Brunetta: Con processo Ruby le toghe hanno abusato della legge

Era un processo da non fare, secondo Renato Brunetta. Ha messo in cattiva luce un presidnete del Consiglio e un Paese intero. Sono stati spesi tantissimi soldi pubblici per un processo «sul nulla», dice Brunetta.

ROMA  - «Grande gioia per la sentenza della Cassazione. La domanda che ci facciamo tutti è: e adesso?». Lo ha detto Renato Brunetta, capogruppo di Forza Italia alla Camera dei deputati, a "Radio Anch'io", su Radio Uno.

PROCESSO DA NON FARE - «Il processo Ruby ha sputtanato, lo dico in maniera esplicita, Berlusconi e l'Italia - spiega Brunetta -. Era un processo da non fare, migliaia di intercettazioni, costi enormi, si è indagato un presidente del Consiglio, si sono indagati e infamati i suoi ospiti provati, si è verificato secondo giustizia che non c'è stato alcun reato. E tutto questo ha dato origine a un processo di primo grado, secondo grado, a una sentenza di Cassazione, la quale sentenza di Cassazione ci dice che non c'è stato alcun reato».

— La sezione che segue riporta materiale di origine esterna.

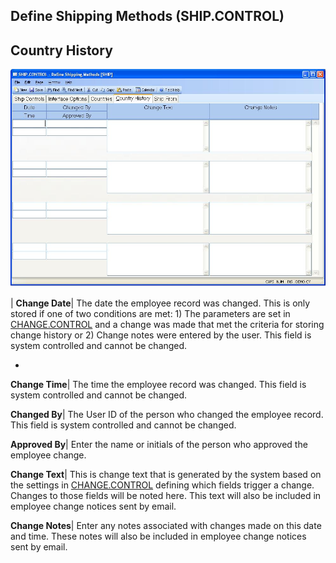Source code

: ## Define Shipping Methods (SHIP.CONTROL)
<PageHeader />

## Country History

![](./SHIP-CONTROL-4.jpg)

| **Change Date**|  The date the employee record was changed. This is only
stored if one of two conditions are met: 1) The parameters are set in
[CHANGE.CONTROL](../CHANGE-CONTROL/README.md) and a change was made that met the
criteria for storing change history or 2) Change notes were entered by the
user. This field is system controlled and cannot be changed.

-  
**Change Time**|  The time the employee record was changed. This field is
system controlled and cannot be changed.

**Changed By**|  The User ID of the person who changed the employee record.
This field is system controlled and cannot be changed.

**Approved By**|  Enter the name or initials of the person who approved the
employee change.

**Change Text**|  This is change text that is generated by the system based on
the settings in [CHANGE.CONTROL](../CHANGE-CONTROL/README.md) defining which fields
trigger a change. Changes to those fields will be noted here. This text will
also be included in employee change notices sent by email.

**Change Notes**|  Enter any notes associated with changes made on this date
and time. These notes will also be included in employee change notices sent by
email.


<badge text= "Version 8.10.57 " vertical="middle" />

<PageFooter />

REATO INESISTENTE - «E adesso come la mettiamo? Mi verrebbe da dire, ma non sono un giurista, e adesso azione di responsabilità civile nei confronti di quei magistrati che hanno abusato della legge, lo dico con molta chiarezza, con molta determinazione - conclude -. Sputtanare un presidente del Consiglio in carica è una cosa gravissima, sputtanare un cittadino è cosa gravissima, fare un processo sul nulla è cosa gravissima, spendere soldi pubblici, migliaia di intercettazioni, pedinamenti, perquisizioni, si sono coinvolte decine di persone, distruggendo la loro onorabilità e il loro nome. Il tutto per che cosa? Perseguire dei reati che non c'erano. Potrebbe succedere a ciascuno di noi».

ROMANI: 4 ANNI DI BUIO, ORA LA LUCE - «Assolto, assolto, assolto: una sentenza che finalmente fa luce su un incubo durato quattro anni». Lo dichiara Paolo Romani, presidente del Gruppo Forza Italia al Senato. «Voglio esprimere la mia massima soddisfazione e felicità. La stessa felicità che mi sento di condividere con tutta Forza Italia, certo che non ci sia nessuno, neanche fra i nostri avversari politici, che abbia sperato in un esito diverso - conclude -. In caso contrario, il mio duro avversario se ne scorni, diceva Petrarca...».